The things Kipchoge has achieved has opened up a previously locked part of runner’s brains that they too now believe they can run so much faster, and have been proving that they in fact can.
I think it will depend a lot on how the rest of their careers play out. Say Kiptum runs under 2 hr in his next race in Rotterdam, then gets injured, DNF’s the Olympics and never wins another major or runs under 2:05 again. Meanwhile Kipchoge wins a third Olympic gold, then comes back in 2025 and wins Boson and New York to complete the career major sweep. VERY IMPROBABLE
Alternatively, 2024 becomes the year father time finally catches up with Kipchoge, while Kiptum wins the first of his three Olympic golds and goes on to win a dozen majors, running under 2 hr multiple times. I DON'T SEE THIS HAPPEN EITHER, BUT KIPTUM WILL LIKE WIN OLY GOLD AND BE THE FIRST UNDER 2 HOURS.

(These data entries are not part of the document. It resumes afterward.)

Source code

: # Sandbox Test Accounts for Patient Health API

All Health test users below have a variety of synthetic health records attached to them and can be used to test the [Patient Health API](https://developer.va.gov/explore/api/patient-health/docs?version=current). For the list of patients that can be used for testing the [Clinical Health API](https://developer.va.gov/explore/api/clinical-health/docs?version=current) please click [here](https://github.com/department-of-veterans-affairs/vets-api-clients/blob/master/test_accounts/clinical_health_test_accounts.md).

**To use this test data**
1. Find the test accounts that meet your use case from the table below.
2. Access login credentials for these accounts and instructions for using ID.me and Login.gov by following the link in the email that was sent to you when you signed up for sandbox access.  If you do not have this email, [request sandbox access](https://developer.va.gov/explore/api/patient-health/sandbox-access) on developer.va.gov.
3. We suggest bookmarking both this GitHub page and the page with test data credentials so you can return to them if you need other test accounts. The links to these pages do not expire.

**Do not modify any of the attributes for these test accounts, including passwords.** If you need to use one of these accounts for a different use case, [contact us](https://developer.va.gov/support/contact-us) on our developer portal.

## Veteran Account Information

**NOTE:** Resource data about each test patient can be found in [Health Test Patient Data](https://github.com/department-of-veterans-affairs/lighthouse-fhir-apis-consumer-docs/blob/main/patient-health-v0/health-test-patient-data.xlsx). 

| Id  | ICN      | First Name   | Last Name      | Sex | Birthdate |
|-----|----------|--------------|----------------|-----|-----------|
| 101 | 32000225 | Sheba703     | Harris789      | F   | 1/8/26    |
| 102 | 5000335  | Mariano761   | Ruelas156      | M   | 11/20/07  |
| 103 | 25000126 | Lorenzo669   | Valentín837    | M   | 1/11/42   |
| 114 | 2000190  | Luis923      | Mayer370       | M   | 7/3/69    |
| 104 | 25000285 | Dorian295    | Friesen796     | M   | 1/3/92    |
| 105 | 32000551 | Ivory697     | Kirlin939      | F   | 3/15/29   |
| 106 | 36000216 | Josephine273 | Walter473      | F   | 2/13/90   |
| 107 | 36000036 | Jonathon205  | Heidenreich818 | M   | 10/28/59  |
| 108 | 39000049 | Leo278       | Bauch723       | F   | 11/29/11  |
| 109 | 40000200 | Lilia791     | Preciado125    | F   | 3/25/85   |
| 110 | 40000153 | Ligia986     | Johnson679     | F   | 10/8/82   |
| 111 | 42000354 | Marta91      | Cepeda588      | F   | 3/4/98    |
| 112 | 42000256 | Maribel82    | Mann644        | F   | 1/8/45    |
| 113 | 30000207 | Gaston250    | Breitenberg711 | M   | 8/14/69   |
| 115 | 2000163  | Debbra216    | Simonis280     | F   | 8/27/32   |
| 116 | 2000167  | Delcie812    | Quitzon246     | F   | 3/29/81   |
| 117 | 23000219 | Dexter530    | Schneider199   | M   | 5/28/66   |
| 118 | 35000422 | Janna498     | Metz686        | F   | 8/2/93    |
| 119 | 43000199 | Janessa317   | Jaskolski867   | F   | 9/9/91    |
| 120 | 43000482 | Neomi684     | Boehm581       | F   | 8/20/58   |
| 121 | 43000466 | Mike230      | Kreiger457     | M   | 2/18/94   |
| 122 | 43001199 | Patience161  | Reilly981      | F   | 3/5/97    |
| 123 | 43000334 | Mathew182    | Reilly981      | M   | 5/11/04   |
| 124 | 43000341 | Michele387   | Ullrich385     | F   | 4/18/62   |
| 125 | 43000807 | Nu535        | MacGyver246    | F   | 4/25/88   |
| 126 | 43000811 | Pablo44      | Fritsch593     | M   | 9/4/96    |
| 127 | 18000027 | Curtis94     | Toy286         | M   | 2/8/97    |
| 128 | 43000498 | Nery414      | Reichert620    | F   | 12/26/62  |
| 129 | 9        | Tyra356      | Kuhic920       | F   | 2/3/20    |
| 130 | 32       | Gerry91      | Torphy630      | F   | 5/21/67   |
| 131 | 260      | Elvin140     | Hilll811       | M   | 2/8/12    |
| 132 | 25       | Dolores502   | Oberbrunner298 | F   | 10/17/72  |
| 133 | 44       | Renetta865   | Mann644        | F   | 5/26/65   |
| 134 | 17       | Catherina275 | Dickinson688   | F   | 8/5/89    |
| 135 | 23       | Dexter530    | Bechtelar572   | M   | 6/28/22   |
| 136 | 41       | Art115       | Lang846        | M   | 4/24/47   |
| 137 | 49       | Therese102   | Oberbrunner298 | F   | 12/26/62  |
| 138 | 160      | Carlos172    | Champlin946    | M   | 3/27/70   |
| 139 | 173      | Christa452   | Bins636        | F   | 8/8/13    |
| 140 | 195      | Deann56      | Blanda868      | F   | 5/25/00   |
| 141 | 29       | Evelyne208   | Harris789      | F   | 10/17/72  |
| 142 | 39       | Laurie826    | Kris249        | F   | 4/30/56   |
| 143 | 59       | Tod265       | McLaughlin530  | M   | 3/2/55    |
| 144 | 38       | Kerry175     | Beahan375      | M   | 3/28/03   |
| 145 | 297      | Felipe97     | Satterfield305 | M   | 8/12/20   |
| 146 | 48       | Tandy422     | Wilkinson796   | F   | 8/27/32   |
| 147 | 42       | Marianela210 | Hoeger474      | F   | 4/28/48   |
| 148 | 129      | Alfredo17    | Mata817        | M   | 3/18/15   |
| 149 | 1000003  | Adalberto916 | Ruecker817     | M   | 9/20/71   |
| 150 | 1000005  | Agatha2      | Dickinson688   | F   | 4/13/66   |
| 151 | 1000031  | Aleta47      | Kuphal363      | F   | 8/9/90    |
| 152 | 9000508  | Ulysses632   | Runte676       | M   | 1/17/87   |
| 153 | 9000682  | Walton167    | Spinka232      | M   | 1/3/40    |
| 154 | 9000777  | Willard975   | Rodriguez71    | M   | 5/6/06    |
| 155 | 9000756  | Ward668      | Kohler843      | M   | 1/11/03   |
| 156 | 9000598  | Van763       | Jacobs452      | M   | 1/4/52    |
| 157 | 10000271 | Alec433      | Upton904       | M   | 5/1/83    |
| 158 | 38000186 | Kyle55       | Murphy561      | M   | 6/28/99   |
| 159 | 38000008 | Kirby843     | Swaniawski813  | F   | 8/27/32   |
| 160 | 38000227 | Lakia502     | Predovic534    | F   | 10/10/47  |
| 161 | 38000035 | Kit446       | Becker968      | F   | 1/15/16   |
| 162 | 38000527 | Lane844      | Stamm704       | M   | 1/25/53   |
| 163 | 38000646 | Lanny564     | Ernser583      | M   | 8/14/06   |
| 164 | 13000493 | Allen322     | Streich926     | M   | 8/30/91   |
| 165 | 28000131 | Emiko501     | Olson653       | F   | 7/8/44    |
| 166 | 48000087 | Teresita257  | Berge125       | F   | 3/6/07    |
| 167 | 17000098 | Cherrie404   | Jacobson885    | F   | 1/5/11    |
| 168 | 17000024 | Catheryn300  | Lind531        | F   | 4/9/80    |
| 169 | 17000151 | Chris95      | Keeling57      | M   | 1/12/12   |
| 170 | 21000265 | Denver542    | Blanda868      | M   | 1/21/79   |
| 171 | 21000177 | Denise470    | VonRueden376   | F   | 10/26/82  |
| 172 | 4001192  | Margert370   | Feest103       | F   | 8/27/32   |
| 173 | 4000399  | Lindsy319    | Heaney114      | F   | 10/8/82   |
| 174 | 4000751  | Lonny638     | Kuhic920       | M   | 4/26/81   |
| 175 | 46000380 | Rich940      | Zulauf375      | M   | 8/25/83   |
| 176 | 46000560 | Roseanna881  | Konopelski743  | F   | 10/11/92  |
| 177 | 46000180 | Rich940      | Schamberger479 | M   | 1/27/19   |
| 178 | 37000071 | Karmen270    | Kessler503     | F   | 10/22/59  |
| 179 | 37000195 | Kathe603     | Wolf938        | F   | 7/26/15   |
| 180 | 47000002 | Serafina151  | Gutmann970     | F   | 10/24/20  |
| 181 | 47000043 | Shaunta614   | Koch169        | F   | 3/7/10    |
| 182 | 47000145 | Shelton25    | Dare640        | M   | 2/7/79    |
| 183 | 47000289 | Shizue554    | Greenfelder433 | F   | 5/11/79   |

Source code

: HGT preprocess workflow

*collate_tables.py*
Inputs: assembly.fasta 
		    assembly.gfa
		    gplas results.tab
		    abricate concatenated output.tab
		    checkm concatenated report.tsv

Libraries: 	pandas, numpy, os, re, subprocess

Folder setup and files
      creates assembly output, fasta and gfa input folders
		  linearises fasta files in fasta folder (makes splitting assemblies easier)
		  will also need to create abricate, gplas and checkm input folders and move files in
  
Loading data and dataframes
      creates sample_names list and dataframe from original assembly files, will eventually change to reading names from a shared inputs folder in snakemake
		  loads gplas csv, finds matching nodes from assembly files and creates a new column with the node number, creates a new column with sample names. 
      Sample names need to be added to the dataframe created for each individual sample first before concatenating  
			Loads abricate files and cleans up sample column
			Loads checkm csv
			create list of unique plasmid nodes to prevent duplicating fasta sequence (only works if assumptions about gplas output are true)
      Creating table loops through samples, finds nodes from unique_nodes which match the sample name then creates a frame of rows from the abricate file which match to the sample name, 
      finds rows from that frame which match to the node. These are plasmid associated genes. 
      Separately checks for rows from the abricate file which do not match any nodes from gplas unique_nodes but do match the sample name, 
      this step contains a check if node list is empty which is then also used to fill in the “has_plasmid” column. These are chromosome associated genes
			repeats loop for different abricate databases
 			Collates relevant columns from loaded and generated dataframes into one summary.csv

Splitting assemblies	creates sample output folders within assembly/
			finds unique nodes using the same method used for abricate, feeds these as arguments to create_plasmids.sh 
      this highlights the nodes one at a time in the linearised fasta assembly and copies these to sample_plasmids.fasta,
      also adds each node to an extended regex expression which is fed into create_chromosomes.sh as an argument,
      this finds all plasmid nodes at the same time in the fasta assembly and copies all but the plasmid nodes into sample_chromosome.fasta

In 50 years we are just in the hunt for the next water hole. Running as a sport stopped in 2047, just two years after the the internet stopped working. There will be a lot less people on the planet but they are a lot fitter since they have to walk at lest 15 miles each day to gather some berries and find some water.
Kipchoge. In 50 years rules, shoe technology, etc.. will have changed significantly. Nobody will care that Kipchoge's sub 2 wasn't achieved under antiquated rules.
Isn't this question really a specific example of "history is written by the victors?"
What I mean is, the lens being used is artificial already. 42195 meters is completely arbitrary (Yes I know the history), as are the rules under which it was run. You might say the IAAF is the victor here, but really I just mean the "definer" and those of us that watch and follow the sport accept this definition.
But given time and space, perhaps the collapse of IAAF or something like that, and you ask "First human to propel themselves 42195 meters under 7200 elapsed seconds", then Kipchoge fits that definition.
Imagine a world where running mass participation marathons is no longer a thing. People just don't care. Don't even have Olympics any more. The lens all of a sudden would shift, and anyone that studied the ancient history of the marathon going to pick Kipchoge.
We all know Roger Bannister as the 1st guy to run a sub 4 minute mile, but I'm not sure who that will be with the sub 2 hour marathon. Who do you guys think?
The INEOS 1:59 Challenge was set up properly as a Global phenomenon as a display of human potential and hyped appropriately.
Then, in the perfect ending to the story they created, Kipchoge ran 1:59:40.
He was the first under 2 hours, regardless of conditions, he proved it’s possible.
The things Kipchoge has achieved has opened up a previously locked part of runner’s brains that they too now believe they can run so much faster, and have been proving that they in fact can.